━━━ RECORDS FOR THIS TASK ━━━

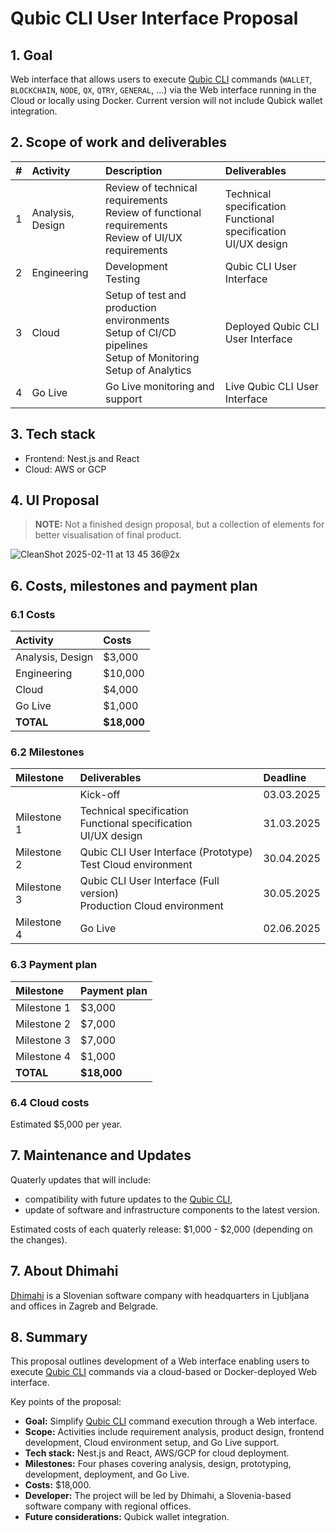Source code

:# Qubic CLI User Interface Proposal

## 1. Goal

Web interface that allows users to execute [Qubic CLI](https://github.com/qubic/qubic-cli) commands (`WALLET`, `BLOCKCHAIN`, `NODE`, `QX`, `QTRY`, `GENERAL`, ...) via the Web interface running in the Cloud or locally using Docker. Current version will not include Qubick wallet integration.

## 2. Scope of work and deliverables

| #   | Activity          | Description                                                                                           | Deliverables                               |
| --- | :---------------- | :---------------------------------------------------------------------------------------------------- | :----------------------------------------- |
| 1   | Analysis, Design  | Review of technical requirements<br>Review of functional requirements<br>Review of UI/UX requirements | Technical specification<br>Functional specification<br>UI/UX design |
| 2   | Engineering       | Development<br>Testing                                                                                | Qubic CLI User Interface                   |
| 3   | Cloud             | Setup of test and production environments<br>Setup of CI/CD pipelines<br>Setup of Monitoring<br>Setup of Analytics          | Deployed Qubic CLI User Interface          |
| 4   | Go Live           | Go Live monitoring and support                                                                        | Live Qubic CLI User Interface              |

## 3. Tech stack

* Frontend: Nest.js and React
* Cloud: AWS or GCP

## 4. UI Proposal

> **NOTE:** Not a finished design proposal, but a collection of elements for better visualisation of final product.

![CleanShot 2025-02-11 at 13 45 36@2x](https://github.com/user-attachments/assets/05085beb-744b-4082-8606-90dd2ccf23d4)

## 6. Costs, milestones and payment plan

### 6.1 Costs

| Activity         | Costs        |
| :--------------- | :----------- |
| Analysis, Design | $3,000       |
| Engineering      | $10,000      |
| Cloud            | $4,000       |
| Go Live          | $1,000       |
| **TOTAL**        | **$18,000**  |

### 6.2 Milestones

| Milestone    | Deliverables                                                            | Deadline   |
| :----------- | :---------------------------------------------------------------------- | :--------- |
|              | Kick-off                                                                | 03.03.2025 |
| Milestone 1  | Technical specification<br>Functional specification<br>UI/UX design     | 31.03.2025 |
| Milestone 2  | Qubic CLI User Interface (Prototype)<br>Test Cloud environment          | 30.04.2025 |
| Milestone 3  | Qubic CLI User Interface (Full version)<br>Production Cloud environment | 30.05.2025 |
| Milestone 4  | Go Live                                                                 | 02.06.2025 |

### 6.3 Payment plan

| Milestone    | Payment plan |
| :----------- | :----------- |
| Milestone 1  | $3,000       |
| Milestone 2  | $7,000       |
| Milestone 3  | $7,000       |
| Milestone 4  | $1,000       |
| **TOTAL**    | **$18,000**  |

### 6.4 Cloud costs

Estimated $5,000 per year.

## 7. Maintenance and Updates

Quaterly updates that will include:
* compatibility with future updates to the [Qubic CLI](https://github.com/qubic/qubic-cli),
* update of software and infrastructure components to the latest version.

Estimated costs of each quaterly release: $1,000 - $2,000 (depending on the changes).
  
## 7. About Dhimahi

[Dhimahi](https://dhimahi.com/) is a Slovenian software company with headquarters in Ljubljana and offices in Zagreb and Belgrade.

## 8. Summary

This proposal outlines development of a Web interface enabling users to execute [Qubic CLI](https://github.com/qubic/qubic-cli) commands via a cloud-based or Docker-deployed Web interface.

Key points of the proposal:
* **Goal:** Simplify [Qubic CLI](https://github.com/qubic/qubic-cli) command execution through a Web interface.
* **Scope:** Activities include requirement analysis, product design, frontend development, Cloud environment setup, and Go Live support.
* **Tech stack:** Nest.js and React, AWS/GCP for cloud deployment.
* **Milestones:** Four phases covering analysis, design, prototyping, development, deployment, and Go Live.
* **Costs:** $18,000.
* **Developer:** The project will be led by Dhimahi, a Slovenia-based software company with regional offices.
* **Future considerations:** Qubick wallet integration.
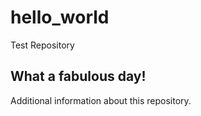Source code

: # hello_world
Test Repository
## What a fabulous day!

Additional information about this repository.
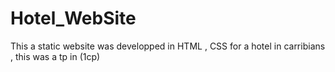 # Hotel_WebSite
 This a static website was developped in HTML , CSS for a hotel in carribians , this was a tp in (1cp)

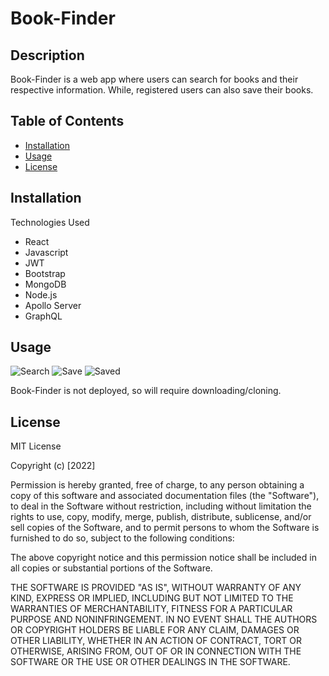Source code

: # Book-Finder

## Description

Book-Finder is a web app where users can search for books and their respective information. While, registered users can also save their books.

## Table of Contents

- [Installation](#installation)
- [Usage](#usage)
- [License](#license)

## Installation

Technologies Used
- React
- Javascript
- JWT
- Bootstrap
- MongoDB
- Node.js
- Apollo Server
- GraphQL

## Usage

![Search](assets/search.png)
![Save](assets/save.png)
![Saved](assets/saved.png)

Book-Finder is not deployed, so will require downloading/cloning.

## License

MIT License

Copyright (c) [2022]

Permission is hereby granted, free of charge, to any person obtaining a copy
of this software and associated documentation files (the "Software"), to deal
in the Software without restriction, including without limitation the rights
to use, copy, modify, merge, publish, distribute, sublicense, and/or sell
copies of the Software, and to permit persons to whom the Software is
furnished to do so, subject to the following conditions:

The above copyright notice and this permission notice shall be included in all
copies or substantial portions of the Software.

THE SOFTWARE IS PROVIDED "AS IS", WITHOUT WARRANTY OF ANY KIND, EXPRESS OR
IMPLIED, INCLUDING BUT NOT LIMITED TO THE WARRANTIES OF MERCHANTABILITY,
FITNESS FOR A PARTICULAR PURPOSE AND NONINFRINGEMENT. IN NO EVENT SHALL THE
AUTHORS OR COPYRIGHT HOLDERS BE LIABLE FOR ANY CLAIM, DAMAGES OR OTHER
LIABILITY, WHETHER IN AN ACTION OF CONTRACT, TORT OR OTHERWISE, ARISING FROM,
OUT OF OR IN CONNECTION WITH THE SOFTWARE OR THE USE OR OTHER DEALINGS IN THE
SOFTWARE.

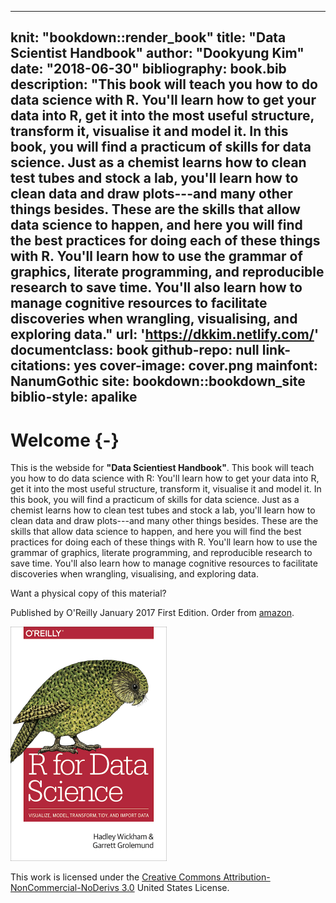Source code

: 
--- 
knit: "bookdown::render_book"
title: "Data Scientist Handbook"
author: "Dookyung Kim"
date: "2018-06-30"
bibliography: book.bib
description: "This book will teach you how to do data science with R. You'll learn how to get your data into R, get it into the most useful structure, transform it, visualise it and model it. In this book, you will find a practicum of skills for data science. Just as a chemist learns how to clean test tubes and stock a lab, you'll learn how to clean data and draw plots---and many other things besides. These are the skills that allow data science to happen, and here you will find the best practices for doing each of these things with R. You'll learn how to use the grammar of graphics, literate programming, and reproducible research to save time. You'll also learn how to manage cognitive resources to facilitate discoveries when wrangling, visualising, and exploring data."
url: 'https://dkkim.netlify.com/'
documentclass: book
github-repo: null
link-citations: yes
cover-image: cover.png
mainfont: NanumGothic
site: bookdown::bookdown_site
biblio-style: apalike
---

# Welcome {-}

This is the webside for __"Data Scientiest Handbook"__. This book will teach you how to do data science with R: You'll learn how to get your data into R, get it into the most useful structure, transform it, visualise it and model it. In this book, you will find a practicum of skills for data science. Just as a chemist learns how to clean test tubes and stock a lab, you'll learn how to clean data and draw plots---and many other things besides. These are the skills that allow data science to happen, and here you will find the best practices for doing each of these things with R. You'll learn how to use the grammar of graphics, literate programming, and reproducible research to save time. You'll also learn how to manage cognitive resources to facilitate discoveries when wrangling, visualising, and exploring data. 

Want a physical copy of this material?

Published by O'Reilly January 2017 First Edition. Order from [amazon](http://amzn.to/2aHLAQ1).

<img src="cover.png" width="250" height="375" alt="Cover image" />

This work is licensed under the [Creative Commons Attribution-NonCommercial-NoDerivs 3.0](http://creativecommons.org/licenses/by-nc-nd/3.0/us/) United States License.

━━━

YOUR TASK:
Write the records out once more, exactly as they appear, with no pictures.

SOLUTION TO THIS PROBLEM:
Source code

:# Qubic CLI User Interface Proposal

## 1. Goal

Web interface that allows users to execute [Qubic CLI](https://github.com/qubic/qubic-cli) commands (`WALLET`, `BLOCKCHAIN`, `NODE`, `QX`, `QTRY`, `GENERAL`, ...) via the Web interface running in the Cloud or locally using Docker. Current version will not include Qubick wallet integration.

## 2. Scope of work and deliverables

| #   | Activity          | Description                                                                                           | Deliverables                               |
| --- | :---------------- | :---------------------------------------------------------------------------------------------------- | :----------------------------------------- |
| 1   | Analysis, Design  | Review of technical requirements<br>Review of functional requirements<br>Review of UI/UX requirements | Technical specification<br>Functional specification<br>UI/UX design |
| 2   | Engineering       | Development<br>Testing                                                                                | Qubic CLI User Interface                   |
| 3   | Cloud             | Setup of test and production environments<br>Setup of CI/CD pipelines<br>Setup of Monitoring<br>Setup of Analytics          | Deployed Qubic CLI User Interface          |
| 4   | Go Live           | Go Live monitoring and support                                                                        | Live Qubic CLI User Interface              |

## 3. Tech stack

* Frontend: Nest.js and React
* Cloud: AWS or GCP

## 4. UI Proposal

> **NOTE:** Not a finished design proposal, but a collection of elements for better visualisation of final product.

![CleanShot 2025-02-11 at 13 45 36@2x](https://github.com/user-attachments/assets/05085beb-744b-4082-8606-90dd2ccf23d4)

## 6. Costs, milestones and payment plan

### 6.1 Costs

| Activity         | Costs        |
| :--------------- | :----------- |
| Analysis, Design | $3,000       |
| Engineering      | $10,000      |
| Cloud            | $4,000       |
| Go Live          | $1,000       |
| **TOTAL**        | **$18,000**  |

### 6.2 Milestones

| Milestone    | Deliverables                                                            | Deadline   |
| :----------- | :---------------------------------------------------------------------- | :--------- |
|              | Kick-off                                                                | 03.03.2025 |
| Milestone 1  | Technical specification<br>Functional specification<br>UI/UX design     | 31.03.2025 |
| Milestone 2  | Qubic CLI User Interface (Prototype)<br>Test Cloud environment          | 30.04.2025 |
| Milestone 3  | Qubic CLI User Interface (Full version)<br>Production Cloud environment | 30.05.2025 |
| Milestone 4  | Go Live                                                                 | 02.06.2025 |

### 6.3 Payment plan

| Milestone    | Payment plan |
| :----------- | :----------- |
| Milestone 1  | $3,000       |
| Milestone 2  | $7,000       |
| Milestone 3  | $7,000       |
| Milestone 4  | $1,000       |
| **TOTAL**    | **$18,000**  |

### 6.4 Cloud costs

Estimated $5,000 per year.

## 7. Maintenance and Updates

Quaterly updates that will include:
* compatibility with future updates to the [Qubic CLI](https://github.com/qubic/qubic-cli),
* update of software and infrastructure components to the latest version.

Estimated costs of each quaterly release: $1,000 - $2,000 (depending on the changes).
  
## 7. About Dhimahi

[Dhimahi](https://dhimahi.com/) is a Slovenian software company with headquarters in Ljubljana and offices in Zagreb and Belgrade.

## 8. Summary

This proposal outlines development of a Web interface enabling users to execute [Qubic CLI](https://github.com/qubic/qubic-cli) commands via a cloud-based or Docker-deployed Web interface.

Key points of the proposal:
* **Goal:** Simplify [Qubic CLI](https://github.com/qubic/qubic-cli) command execution through a Web interface.
* **Scope:** Activities include requirement analysis, product design, frontend development, Cloud environment setup, and Go Live support.
* **Tech stack:** Nest.js and React, AWS/GCP for cloud deployment.
* **Milestones:** Four phases covering analysis, design, prototyping, development, deployment, and Go Live.
* **Costs:** $18,000.
* **Developer:** The project will be led by Dhimahi, a Slovenia-based software company with regional offices.
* **Future considerations:** Qubick wallet integration.
Source code

: # hello_world
Test Repository
## What a fabulous day!

Additional information about this repository.
 # Hotel_WebSite
 This a static website was developped in HTML , CSS for a hotel in carribians , this was a tp in (1cp)

Source code

: # Book-Finder

## Description

Book-Finder is a web app where users can search for books and their respective information. While, registered users can also save their books.

## Table of Contents

- [Installation](#installation)
- [Usage](#usage)
- [License](#license)

## Installation

Technologies Used
- React
- Javascript
- JWT
- Bootstrap
- MongoDB
- Node.js
- Apollo Server
- GraphQL

## Usage

![Search](assets/search.png)
![Save](assets/save.png)
![Saved](assets/saved.png)

Book-Finder is not deployed, so will require downloading/cloning.

## License

MIT License

Copyright (c) [2022]

Permission is hereby granted, free of charge, to any person obtaining a copy
of this software and associated documentation files (the "Software"), to deal
in the Software without restriction, including without limitation the rights
to use, copy, modify, merge, publish, distribute, sublicense, and/or sell
copies of the Software, and to permit persons to whom the Software is
furnished to do so, subject to the following conditions:

The above copyright notice and this permission notice shall be included in all
copies or substantial portions of the Software.

THE SOFTWARE IS PROVIDED "AS IS", WITHOUT WARRANTY OF ANY KIND, EXPRESS OR
IMPLIED, INCLUDING BUT NOT LIMITED TO THE WARRANTIES OF MERCHANTABILITY,
FITNESS FOR A PARTICULAR PURPOSE AND NONINFRINGEMENT. IN NO EVENT SHALL THE
AUTHORS OR COPYRIGHT HOLDERS BE LIABLE FOR ANY CLAIM, DAMAGES OR OTHER
LIABILITY, WHETHER IN AN ACTION OF CONTRACT, TORT OR OTHERWISE, ARISING FROM,
OUT OF OR IN CONNECTION WITH THE SOFTWARE OR THE USE OR OTHER DEALINGS IN THE
SOFTWARE.

Source code

: 
--- 
knit: "bookdown::render_book"
title: "Data Scientist Handbook"
author: "Dookyung Kim"
date: "2018-06-30"
bibliography: book.bib
description: "This book will teach you how to do data science with R. You'll learn how to get your data into R, get it into the most useful structure, transform it, visualise it and model it. In this book, you will find a practicum of skills for data science. Just as a chemist learns how to clean test tubes and stock a lab, you'll learn how to clean data and draw plots---and many other things besides. These are the skills that allow data science to happen, and here you will find the best practices for doing each of these things with R. You'll learn how to use the grammar of graphics, literate programming, and reproducible research to save time. You'll also learn how to manage cognitive resources to facilitate discoveries when wrangling, visualising, and exploring data."
url: 'https://dkkim.netlify.com/'
documentclass: book
github-repo: null
link-citations: yes
cover-image: cover.png
mainfont: NanumGothic
site: bookdown::bookdown_site
biblio-style: apalike
---

# Welcome {-}

This is the webside for __"Data Scientiest Handbook"__. This book will teach you how to do data science with R: You'll learn how to get your data into R, get it into the most useful structure, transform it, visualise it and model it. In this book, you will find a practicum of skills for data science. Just as a chemist learns how to clean test tubes and stock a lab, you'll learn how to clean data and draw plots---and many other things besides. These are the skills that allow data science to happen, and here you will find the best practices for doing each of these things with R. You'll learn how to use the grammar of graphics, literate programming, and reproducible research to save time. You'll also learn how to manage cognitive resources to facilitate discoveries when wrangling, visualising, and exploring data. 

Want a physical copy of this material?

Published by O'Reilly January 2017 First Edition. Order from [amazon](http://amzn.to/2aHLAQ1).

<img src="cover.png" width="250" height="375" alt="Cover image" />

This work is licensed under the [Creative Commons Attribution-NonCommercial-NoDerivs 3.0](http://creativecommons.org/licenses/by-nc-nd/3.0/us/) United States License.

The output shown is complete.